Le truppe tedesche stanno per entrare a Parigi. In città gli uomini si nascondono e chi può tenta la fuga. La merce più rara, in tempo di guerra, sono i documenti, i visti, gli imbarchi che consentirebbero di raggiungere il porto di Marsiglia e, nei casi più fortunati, salire su una nave verso la libertà. Georg è seduto in un caffè quando un amico gli propone di consegnare due preziosissimi visti di transito a uno scrittore e a sua moglie in cambio di una ricompensa e di un posto in macchina per lasciare la città. Georg accetta, ma nella stanza d’albergo dello scrittore trova solo la proprietaria intenta a cancellare le tracce di sangue di un recente suicidio. Georg rapidamente decide di rubare l’identità del morto e di mettersi in viaggio. Giunto a Marsiglia, stretto nel tempo interminabile di un’attesa che deciderà il suo futuro, Georg incontra un bambino, orfano inconsapevole di un suo compagno di fuga, e una misteriosa donna che lo ricollega all’identità fasulla con cui si maschera e che scompiglierà i suoi piani di espatrio.
Tratto da un romanzo di Anna Seghers (Visto di transito, pubblicato nel 1944, quasi in tempo reale), La donna dello scrittore – titolo italiano che traduce con tono impersonale il lapidario e significativo Transit originale – è una storia di sospensioni, di movimenti immobili, di pulsioni alla fuga sempre trattenute, inciampanti, zoppe.

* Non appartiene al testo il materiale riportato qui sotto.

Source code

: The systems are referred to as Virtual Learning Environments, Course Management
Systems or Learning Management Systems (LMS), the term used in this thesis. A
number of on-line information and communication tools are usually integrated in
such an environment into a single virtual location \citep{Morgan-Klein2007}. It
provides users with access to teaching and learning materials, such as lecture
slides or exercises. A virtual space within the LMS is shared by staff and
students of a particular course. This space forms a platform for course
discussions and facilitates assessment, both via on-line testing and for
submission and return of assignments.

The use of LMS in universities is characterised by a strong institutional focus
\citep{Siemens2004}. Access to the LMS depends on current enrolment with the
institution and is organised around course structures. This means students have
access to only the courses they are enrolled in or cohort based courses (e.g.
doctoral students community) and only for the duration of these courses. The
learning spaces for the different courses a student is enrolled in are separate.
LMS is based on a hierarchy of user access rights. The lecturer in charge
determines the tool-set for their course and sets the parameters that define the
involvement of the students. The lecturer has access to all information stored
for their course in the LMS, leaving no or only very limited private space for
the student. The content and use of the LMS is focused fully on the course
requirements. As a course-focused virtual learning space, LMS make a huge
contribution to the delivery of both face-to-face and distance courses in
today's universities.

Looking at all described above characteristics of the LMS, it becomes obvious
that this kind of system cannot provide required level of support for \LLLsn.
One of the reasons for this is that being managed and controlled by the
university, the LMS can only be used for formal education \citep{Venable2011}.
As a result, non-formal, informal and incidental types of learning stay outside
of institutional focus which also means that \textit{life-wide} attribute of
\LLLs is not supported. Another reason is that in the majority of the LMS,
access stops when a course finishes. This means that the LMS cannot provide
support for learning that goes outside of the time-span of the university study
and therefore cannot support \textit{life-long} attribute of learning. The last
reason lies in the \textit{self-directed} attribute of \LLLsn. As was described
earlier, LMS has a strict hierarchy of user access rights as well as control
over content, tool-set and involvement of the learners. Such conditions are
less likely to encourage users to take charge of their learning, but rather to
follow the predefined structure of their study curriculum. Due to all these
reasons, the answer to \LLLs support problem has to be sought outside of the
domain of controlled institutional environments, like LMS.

Georg è un man on the run che ha assunto un nome e una storia che non gli appartengono, che cerca di cancellarsi e di risorgere, incapace però di dare forma ai propri sentimenti. Apparentemente brusco e distaccato, si lascia ammaliare dai personaggi che incontra, dà una forma nuova a un universo sentimentale che sembrava aver rifiutato, mette a rischio la propria incolumità per perseguire una differente ipotesi di futuro: insomma, per riscrivere se stesso. Christian Petzold, che con il precedente Il segreto del mio volto affrontava la storia del secondo dopoguerra e l’impossibile reinserimento dei sopravvissuti con un tono mélo dai risvolti hitchcockiani, riscrive il tempo dell’occupazione nazista della Francia cristallizzandolo in un presente assoluto. Nessuna ricostruzione d’epoca, nessun infingimento di costumi o scenografie: a riempire lo schermo è l’oggi scarnificato di popoli in fuga e aguzzini, di migranti per forza braccati dalle forze dell’ordine. L’urgenza politica del presente si fa immagine e racconto, ribaltando un prevedibile impianto metaforico attraverso una messa in scena di vivida e commovente concretezza. Il limbo assoluto, la bolla in cui si muovono i personaggi, affamati di riconquistare – attraverso l’amore, il viaggio, la fuga, la libertà – un controllo sul proprio destino, è un tempo senza tempo, tangibile e tattile, impastato di lingue e genti diverse. Ma sarebbe sbagliato e limitante pensare al film di Petzold – che, sempre più chiaramente, si impone come uno dei registi fondamentali dell’Europa contemporanea – come a un trattato simbolico sulla fuga e sull’oppressione. Il senso profondo del film, che affianca e raddoppia quello politico, riguarda le possibilità e le responsabilità della creazione artistica, il fine ultimo del narrare. L’andamento labirintico (amplificato dalla voice over onnisciente che restituisce uniformità letteraria al magma frantumato della vita) è infatti quasi borgesiano nel suo svolgere e riannodare i fili del racconto, nel mostrare che c’è sempre una soluzione, possibile e inattesa, a ogni impasse, narrativa e reale.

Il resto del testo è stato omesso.